Falsifying Swarm Orchestrator

June 3, 2026

Version updated for https://github.com/moonrunnerkc/swarm-orchestrator to version v11.1.0-advisory.

This action is used across all versions by 0 repositories.

Action Type

This is a Docker action.

Go to the GitHub Marketplace to find the latest changes.

What’s Changed

Auditor release covering the v11 cycle: a defect-injection oracle that measures cheat-detection recall against ground truth, the judge running as a primary detector for cheats with no structural tell, and an opt-in execution-grounded layer that runs the change instead of only reading it. Findings stay advisory by default; nothing blocks a merge unless you opt into gate mode.

Measured results

Oracle recall: 253/300 (84%) planted cheats caught, up 20.5% from the pre-upgrade baseline of 210/300, across twelve categories. Pre/post A/B in benchmarks/results/AB-REPORT.md; per-detector table in benchmarks/oracle-corpus/per-detector-recall.md. Reproduce with npm run benchmarks:full.
Two real merged Cloudflare cheats reproduce offline and are invisible to Semgrep and the ESLint security rules: #14063 (fake refactor: a function renamed but two callers still call the old name) and #14132 (error swallow: a bare empty catch hides every error in the block). Reproduce with swarm audit --diff-file benchmarks/real-prs/diffs/cloudflare-workers-sdk/<pr>.diff. Full cross-repo study in benchmarks/real-prs/v11-BENEFIT-REPORT.md.
Low noise on unbiased PRs: 0.11 false-alarm findings per PR on an 18-PR pilot, at or below the pre-upgrade auditor, with the recall gain intact (benchmarks/real-prs/REAL-WORLD-REPORT.md).

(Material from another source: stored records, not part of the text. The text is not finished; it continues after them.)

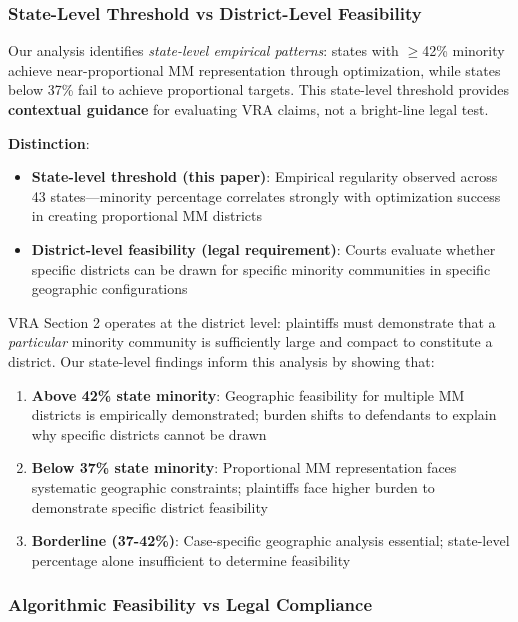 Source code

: \subsubsection{State-Level Threshold vs District-Level Feasibility}

Our analysis identifies \emph{state-level empirical patterns}: states with $\geq$42\% minority achieve near-proportional MM representation through optimization, while states below 37\% fail to achieve proportional targets. This state-level threshold provides \textbf{contextual guidance} for evaluating VRA claims, not a bright-line legal test.

\textbf{Distinction}:
\begin{itemize}
    \item \textbf{State-level threshold (this paper)}: Empirical regularity observed across 43 states---minority percentage correlates strongly with optimization success in creating proportional MM districts
    \item \textbf{District-level feasibility (legal requirement)}: Courts evaluate whether specific districts can be drawn for specific minority communities in specific geographic configurations
\end{itemize}

VRA Section 2 operates at the district level: plaintiffs must demonstrate that a \emph{particular} minority community is sufficiently large and compact to constitute a district. Our state-level findings inform this analysis by showing that:

\begin{enumerate}
    \item \textbf{Above 42\% state minority}: Geographic feasibility for multiple MM districts is empirically demonstrated; burden shifts to defendants to explain why specific districts cannot be drawn
    \item \textbf{Below 37\% state minority}: Proportional MM representation faces systematic geographic constraints; plaintiffs face higher burden to demonstrate specific district feasibility
    \item \textbf{Borderline (37-42\%)}: Case-specific geographic analysis essential; state-level percentage alone insufficient to determine feasibility
\end{enumerate}

\subsubsection{Algorithmic Feasibility vs Legal Compliance}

11.1.0 — execution-grounded checks

An opt-in, advisory-only layer (executionGrounded.enabled: true) provisions a sandboxed checkout of a PR and runs it, with three checks scoped to the changed lines:

Diff-scoped mutation testing (Stryker): a surviving mutation on a changed line is a line the tests run past without constraining.
Issue-linked repro execution: a repro from a closed issue that still fails means the fix did not deliver.
Coverage delta (Istanbul): a changed line no test executes.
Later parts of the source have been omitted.